By Deborah Bonello
Now, more than 50 years after that trip, Carlos Ferrer, known by his friends as Calica, has written a book, From Ernesto to Che, about their experiences.
That trip saw the transformation of his young childhood friend to the famous Che, the iconic figure known around the world.
Mr Ferrer, now 76 and living in Buenos Aires, explains why, after all this time, he decided to write the book.
"Before, I was very scared that whatever I said could be misunderstood," he says.
"But now that he's such important figure known around the world, I think that would be unlikely to happen.
"I felt obliged to tell the part of the story that I had the honour to share with Ernesto Guevara."
Friendship test
Mr Ferrer has also shared his story with actor Benicio del Toro, who is playing Guevara in a new film being directed by Steven Soderbergh.
"I don't call him Che - Che is what a lot of people call him - but my friend is called Ernesto, or Ernestito. But when I was angry with him, I'd call him something else, but I can't say it here," Mr Ferrer says.

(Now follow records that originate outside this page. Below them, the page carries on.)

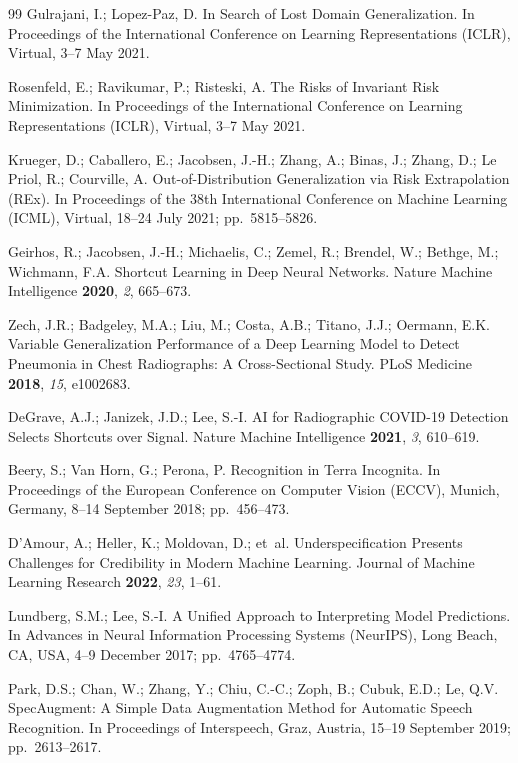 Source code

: \documentclass[sensors,article,submit,pdftex,oneauthor]{Definitions/mdpi}
\begin{document}
\begin{thebibliography}{99}
Gulrajani, I.; Lopez-Paz, D.
In Search of Lost Domain Generalization. In Proceedings of
the International Conference on Learning Representations
(ICLR), Virtual, 3--7 May 2021.

Rosenfeld, E.; Ravikumar, P.; Risteski, A.
The Risks of Invariant Risk Minimization. In Proceedings of
the International Conference on Learning Representations
(ICLR), Virtual, 3--7 May 2021.

Krueger, D.; Caballero, E.; Jacobsen, J.-H.; Zhang, A.;
Binas, J.; Zhang, D.; Le Priol, R.; Courville, A.
Out-of-Distribution Generalization via Risk Extrapolation
(REx). In Proceedings of the 38th International Conference
on Machine Learning (ICML), Virtual, 18--24 July 2021;
pp.~5815--5826.

Geirhos, R.; Jacobsen, J.-H.; Michaelis, C.; Zemel, R.;
Brendel, W.; Bethge, M.; Wichmann, F.A.
Shortcut Learning in Deep Neural Networks. Nature Machine
Intelligence \textbf{2020}, \emph{2}, 665--673.

Zech, J.R.; Badgeley, M.A.; Liu, M.; Costa, A.B.;
Titano, J.J.; Oermann, E.K.
Variable Generalization Performance of a Deep Learning Model
to Detect Pneumonia in Chest Radiographs: A Cross-Sectional
Study. PLoS Medicine \textbf{2018}, \emph{15}, e1002683.

DeGrave, A.J.; Janizek, J.D.; Lee, S.-I.
AI for Radiographic COVID-19 Detection Selects Shortcuts
over Signal. Nature Machine Intelligence \textbf{2021},
\emph{3}, 610--619.

Beery, S.; Van Horn, G.; Perona, P.
Recognition in Terra Incognita. In Proceedings of the
European Conference on Computer Vision (ECCV), Munich,
Germany, 8--14 September 2018; pp.~456--473.

D'Amour, A.; Heller, K.; Moldovan, D.; et~al.
Underspecification Presents Challenges for Credibility in
Modern Machine Learning. Journal of Machine Learning
Research \textbf{2022}, \emph{23}, 1--61.

Lundberg, S.M.; Lee, S.-I.
A Unified Approach to Interpreting Model Predictions. In
Advances in Neural Information Processing Systems (NeurIPS),
Long Beach, CA, USA, 4--9 December 2017; pp.~4765--4774.

Park, D.S.; Chan, W.; Zhang, Y.; Chiu, C.-C.; Zoph, B.;
Cubuk, E.D.; Le, Q.V.
SpecAugment: A Simple Data Augmentation Method for Automatic
Speech Recognition. In Proceedings of Interspeech, Graz,
Austria, 15--19 September 2019; pp.~2613--2617.


\end{thebibliography}
\end{document}
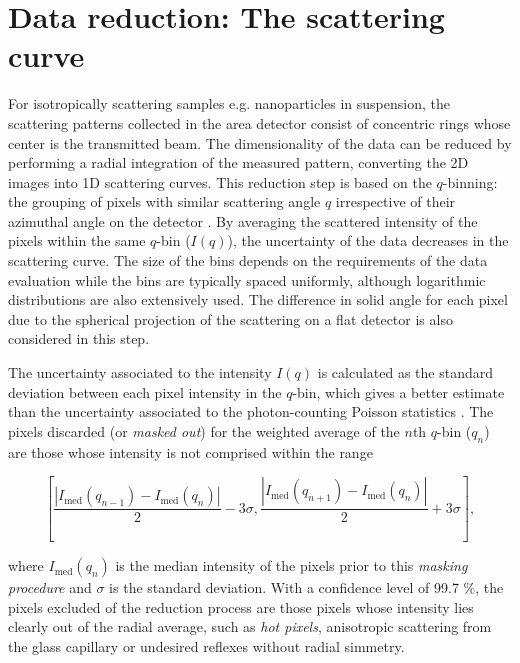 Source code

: \section{Data reduction: The scattering curve}
\label{sec:data_reduction}

For isotropically scattering samples e.g. nanoparticles in suspension, the scattering patterns collected in the area detector consist of concentric rings whose center is the transmitted beam. The dimensionality of the data can be reduced by performing a radial integration of the measured pattern, converting the 2D images into 1D scattering curves. This reduction step is based on the $q$-binning: the grouping of pixels with similar scattering angle $q$ irrespective of their azimuthal angle on the detector \citep{pauw_everything_2013}. By averaging the scattered intensity of the pixels within the same $q$-bin ($I(q)$), the uncertainty of the data decreases in the scattering curve. The size of the bins depends on the requirements of the data evaluation while the bins are typically spaced uniformly, although logarithmic distributions are also extensively used. The difference in solid angle for each pixel due to the spherical projection of the scattering on a flat detector is also considered in this step.

The uncertainty associated to the intensity $I(q)$ is calculated as the standard deviation between each pixel intensity in the $q$-bin, which gives a better estimate than the uncertainty associated to the photon-counting Poisson statistics \citep{pauw_everything_2013}. The pixels discarded (or \emph{masked out}) for the weighted average of the $n$th $q$-bin ($q_n$) are those whose intensity is not comprised within the range 

\begin{equation}
\left[ \frac{\left|I_{\text{med}}\left( q_{n-1}\right)-I_{\text{med}}\left( q_{n}\right)\right|}{2} - 3 \sigma , \frac{\left|I_{\text{med}}\left( q_{n+1}\right)-I_{\text{med}}\left( q_{n}\right)\right|}{2} + 3 \sigma \right], 
\end{equation}

where $I_{\text{med}}\left( q_{n}\right)$ is the median intensity of the pixels prior to this \emph{masking procedure} and $\sigma$ is the standard deviation. With a confidence level of 99.7 $\%$, the pixels excluded of the reduction process are those pixels whose intensity lies clearly out of the radial average, such as \emph{hot pixels}, anisotropic scattering from the glass capillary or undesired reflexes without radial simmetry.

Ernesto, he says in his book, was always demanding.
"When we were 11-years-old, after some typical argument of ours, he came to confront me with his gang, of which of course he was the leader.
"'Look,' he said to me, 'if you want to get back into the gang you have to demonstrate your courage.'
"I didn't want to be on the outside, so accepted and they took me to a place where there was a huge rock with a tunnel underneath. 'If you cross the tunnel, you'll be back in the gang,' he said.
"Without thinking twice, I set to making it through the tunnel, body to ground, although I was terrified that a snake or a spider would bite me at any moment, that a frog would jump on me or I would be crushed by a landslide.
"It seemed like 100 years, but finally I reached the other side and everybody congratulated me. My title of friend of Ernesto had been reclaimed," he recalls.
Witnessing misery
Carlos Ferrer and Che Guevara travelled through Peru, Bolivia and finally Ecuador, where they went their separate ways. Che continued to Mexico, where his first meeting with Fidel Castro took place.
The two friends arrived in Bolivia just when the National Revolutionary Movement was in the process of overthrowing the military regime there.
"Ernesto had already seen in his first trip [with Alberto Granada, subject of the film The Motorcycle Diaries] the harsh miseries, the lack of medicine, education and culture, the lack of attention to those countries," says Carlos Ferrer.
At the time, much of Latin America was in the grip of dictators and the second trip helped awaken the revolutionary in Guevara, he says.
"If he needed to know anything else about how people in these towns were living, this was a great way to do it. We had the opportunity to see how the miners were treated - Bolivians and miners were treated like animals," says Carlos Ferrer.
If Guevara had not been killed in Bolivia in 1967, Mr Ferrer thinks he would have gone on to great things.
"I think he would be an important political leader now," he says.